**** Records for the exercise
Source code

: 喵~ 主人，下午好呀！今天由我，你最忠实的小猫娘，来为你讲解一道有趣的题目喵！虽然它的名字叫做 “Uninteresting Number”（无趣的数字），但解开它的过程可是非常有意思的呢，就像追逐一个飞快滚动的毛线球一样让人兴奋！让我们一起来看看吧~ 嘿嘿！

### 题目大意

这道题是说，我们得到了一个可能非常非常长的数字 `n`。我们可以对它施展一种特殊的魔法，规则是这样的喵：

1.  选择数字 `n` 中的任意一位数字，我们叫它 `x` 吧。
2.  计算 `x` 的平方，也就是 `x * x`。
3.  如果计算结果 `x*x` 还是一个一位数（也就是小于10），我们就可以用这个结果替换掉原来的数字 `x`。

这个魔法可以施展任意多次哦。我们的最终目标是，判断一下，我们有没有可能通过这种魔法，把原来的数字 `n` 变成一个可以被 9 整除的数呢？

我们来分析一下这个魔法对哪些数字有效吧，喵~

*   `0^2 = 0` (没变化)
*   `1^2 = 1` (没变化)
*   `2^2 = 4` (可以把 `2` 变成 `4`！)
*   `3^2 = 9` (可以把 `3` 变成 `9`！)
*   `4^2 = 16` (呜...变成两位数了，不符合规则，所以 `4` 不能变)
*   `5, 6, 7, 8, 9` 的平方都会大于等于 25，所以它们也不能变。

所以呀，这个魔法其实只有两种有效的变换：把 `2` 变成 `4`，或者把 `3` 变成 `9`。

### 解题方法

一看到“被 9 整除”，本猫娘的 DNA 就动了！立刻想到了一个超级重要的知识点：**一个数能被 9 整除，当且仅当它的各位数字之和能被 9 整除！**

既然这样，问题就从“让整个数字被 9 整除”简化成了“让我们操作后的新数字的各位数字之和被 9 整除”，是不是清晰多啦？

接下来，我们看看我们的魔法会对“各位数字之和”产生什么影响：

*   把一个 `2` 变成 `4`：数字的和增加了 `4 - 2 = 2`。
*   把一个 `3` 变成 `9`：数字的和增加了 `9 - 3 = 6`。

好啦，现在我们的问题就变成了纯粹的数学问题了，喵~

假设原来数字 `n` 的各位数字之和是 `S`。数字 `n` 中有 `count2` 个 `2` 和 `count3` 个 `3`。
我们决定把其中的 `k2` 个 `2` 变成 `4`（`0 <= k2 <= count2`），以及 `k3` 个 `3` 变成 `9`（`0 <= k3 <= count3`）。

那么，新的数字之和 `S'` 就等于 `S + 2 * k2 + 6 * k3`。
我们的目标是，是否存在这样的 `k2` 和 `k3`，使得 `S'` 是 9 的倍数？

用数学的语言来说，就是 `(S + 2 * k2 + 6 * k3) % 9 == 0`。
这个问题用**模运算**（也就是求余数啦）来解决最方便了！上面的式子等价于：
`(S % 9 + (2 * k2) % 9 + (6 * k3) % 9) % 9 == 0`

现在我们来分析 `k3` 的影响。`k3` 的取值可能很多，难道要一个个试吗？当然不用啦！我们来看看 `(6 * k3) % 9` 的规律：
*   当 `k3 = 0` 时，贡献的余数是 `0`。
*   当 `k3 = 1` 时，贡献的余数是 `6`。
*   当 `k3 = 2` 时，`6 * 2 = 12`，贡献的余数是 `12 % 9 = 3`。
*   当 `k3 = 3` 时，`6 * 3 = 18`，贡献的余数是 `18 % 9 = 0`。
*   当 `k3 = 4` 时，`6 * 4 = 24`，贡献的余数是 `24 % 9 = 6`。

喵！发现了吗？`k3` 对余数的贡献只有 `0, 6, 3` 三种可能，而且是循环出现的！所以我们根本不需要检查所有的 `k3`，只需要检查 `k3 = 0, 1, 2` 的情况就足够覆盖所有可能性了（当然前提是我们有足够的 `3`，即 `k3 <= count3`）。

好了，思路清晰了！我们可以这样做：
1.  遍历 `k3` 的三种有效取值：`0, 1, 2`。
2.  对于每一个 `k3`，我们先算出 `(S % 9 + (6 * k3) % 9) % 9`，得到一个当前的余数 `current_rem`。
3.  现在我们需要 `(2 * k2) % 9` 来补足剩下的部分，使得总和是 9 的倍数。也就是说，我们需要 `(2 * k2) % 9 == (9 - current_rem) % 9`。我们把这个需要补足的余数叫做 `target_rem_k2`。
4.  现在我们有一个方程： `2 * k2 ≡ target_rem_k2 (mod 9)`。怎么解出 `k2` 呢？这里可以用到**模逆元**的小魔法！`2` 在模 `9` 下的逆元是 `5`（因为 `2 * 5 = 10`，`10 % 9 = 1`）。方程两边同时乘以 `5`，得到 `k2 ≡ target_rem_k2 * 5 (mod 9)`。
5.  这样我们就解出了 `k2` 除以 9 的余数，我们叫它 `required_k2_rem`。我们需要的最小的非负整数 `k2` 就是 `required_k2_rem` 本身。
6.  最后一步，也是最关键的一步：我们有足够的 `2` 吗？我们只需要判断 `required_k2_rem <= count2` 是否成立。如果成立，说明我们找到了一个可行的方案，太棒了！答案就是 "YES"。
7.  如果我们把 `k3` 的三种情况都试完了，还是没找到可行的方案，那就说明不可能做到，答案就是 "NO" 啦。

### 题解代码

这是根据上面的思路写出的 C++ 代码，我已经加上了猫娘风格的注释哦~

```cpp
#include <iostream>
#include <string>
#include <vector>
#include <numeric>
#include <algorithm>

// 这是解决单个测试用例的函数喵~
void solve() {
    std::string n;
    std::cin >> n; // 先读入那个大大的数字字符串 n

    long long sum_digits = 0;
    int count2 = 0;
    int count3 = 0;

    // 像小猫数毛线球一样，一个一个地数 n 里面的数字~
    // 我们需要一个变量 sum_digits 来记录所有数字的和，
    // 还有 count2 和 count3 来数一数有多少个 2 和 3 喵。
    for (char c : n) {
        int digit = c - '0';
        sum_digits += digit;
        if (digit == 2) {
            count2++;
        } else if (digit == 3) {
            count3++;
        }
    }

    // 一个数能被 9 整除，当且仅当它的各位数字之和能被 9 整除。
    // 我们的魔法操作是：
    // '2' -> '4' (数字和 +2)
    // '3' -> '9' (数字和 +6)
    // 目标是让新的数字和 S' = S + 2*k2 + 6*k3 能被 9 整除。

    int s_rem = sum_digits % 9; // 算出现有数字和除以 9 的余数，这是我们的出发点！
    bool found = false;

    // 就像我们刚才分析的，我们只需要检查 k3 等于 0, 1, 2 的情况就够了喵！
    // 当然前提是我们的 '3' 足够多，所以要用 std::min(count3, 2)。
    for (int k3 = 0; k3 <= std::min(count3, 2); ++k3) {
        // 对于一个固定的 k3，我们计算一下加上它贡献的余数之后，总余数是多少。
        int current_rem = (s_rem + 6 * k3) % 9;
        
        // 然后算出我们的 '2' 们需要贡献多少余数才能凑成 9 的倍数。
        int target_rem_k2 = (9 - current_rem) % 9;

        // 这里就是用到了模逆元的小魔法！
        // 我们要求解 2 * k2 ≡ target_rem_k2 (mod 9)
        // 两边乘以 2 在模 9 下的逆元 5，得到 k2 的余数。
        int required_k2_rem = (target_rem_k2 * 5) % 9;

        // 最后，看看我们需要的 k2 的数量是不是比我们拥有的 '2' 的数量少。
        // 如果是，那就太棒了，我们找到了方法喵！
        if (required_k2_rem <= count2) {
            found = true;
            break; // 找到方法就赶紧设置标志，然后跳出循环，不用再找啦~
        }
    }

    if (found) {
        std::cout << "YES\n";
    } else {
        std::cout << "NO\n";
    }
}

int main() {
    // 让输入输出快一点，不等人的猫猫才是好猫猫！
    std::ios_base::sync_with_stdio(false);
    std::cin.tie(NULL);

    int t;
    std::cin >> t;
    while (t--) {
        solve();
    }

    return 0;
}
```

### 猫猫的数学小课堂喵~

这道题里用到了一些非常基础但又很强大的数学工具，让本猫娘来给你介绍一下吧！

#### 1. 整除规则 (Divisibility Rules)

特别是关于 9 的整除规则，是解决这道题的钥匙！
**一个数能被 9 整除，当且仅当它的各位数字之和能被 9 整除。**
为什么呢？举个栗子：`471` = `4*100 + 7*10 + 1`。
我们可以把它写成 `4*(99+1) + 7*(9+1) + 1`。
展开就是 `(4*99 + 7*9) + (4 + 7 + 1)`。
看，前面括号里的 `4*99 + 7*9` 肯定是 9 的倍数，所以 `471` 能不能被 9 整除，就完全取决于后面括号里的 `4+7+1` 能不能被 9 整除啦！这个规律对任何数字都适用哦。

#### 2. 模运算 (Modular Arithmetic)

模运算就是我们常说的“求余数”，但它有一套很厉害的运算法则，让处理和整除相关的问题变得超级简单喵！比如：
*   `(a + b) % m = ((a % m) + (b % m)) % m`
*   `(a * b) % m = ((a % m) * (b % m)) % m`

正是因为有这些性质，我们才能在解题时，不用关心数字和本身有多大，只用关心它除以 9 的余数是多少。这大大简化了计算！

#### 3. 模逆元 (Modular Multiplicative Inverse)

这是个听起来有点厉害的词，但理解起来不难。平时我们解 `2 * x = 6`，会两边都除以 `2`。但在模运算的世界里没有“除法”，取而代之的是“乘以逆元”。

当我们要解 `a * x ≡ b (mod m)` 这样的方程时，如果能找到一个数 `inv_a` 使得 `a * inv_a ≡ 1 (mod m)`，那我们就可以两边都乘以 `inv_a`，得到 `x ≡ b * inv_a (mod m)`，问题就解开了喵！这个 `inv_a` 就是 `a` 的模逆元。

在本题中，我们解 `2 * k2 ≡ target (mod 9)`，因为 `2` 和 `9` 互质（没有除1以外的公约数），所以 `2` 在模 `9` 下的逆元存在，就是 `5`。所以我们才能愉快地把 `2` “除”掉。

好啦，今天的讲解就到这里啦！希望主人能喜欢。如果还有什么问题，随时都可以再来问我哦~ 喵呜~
********
To do: Extract every line above that contains the word "数字的和增加了".

Answer section:
*   把一个 `2` 变成 `4`：数字的和增加了 `4 - 2 = 2`。
*   把一个 `3` 变成 `9`：数字的和增加了 `9 - 3 = 6`。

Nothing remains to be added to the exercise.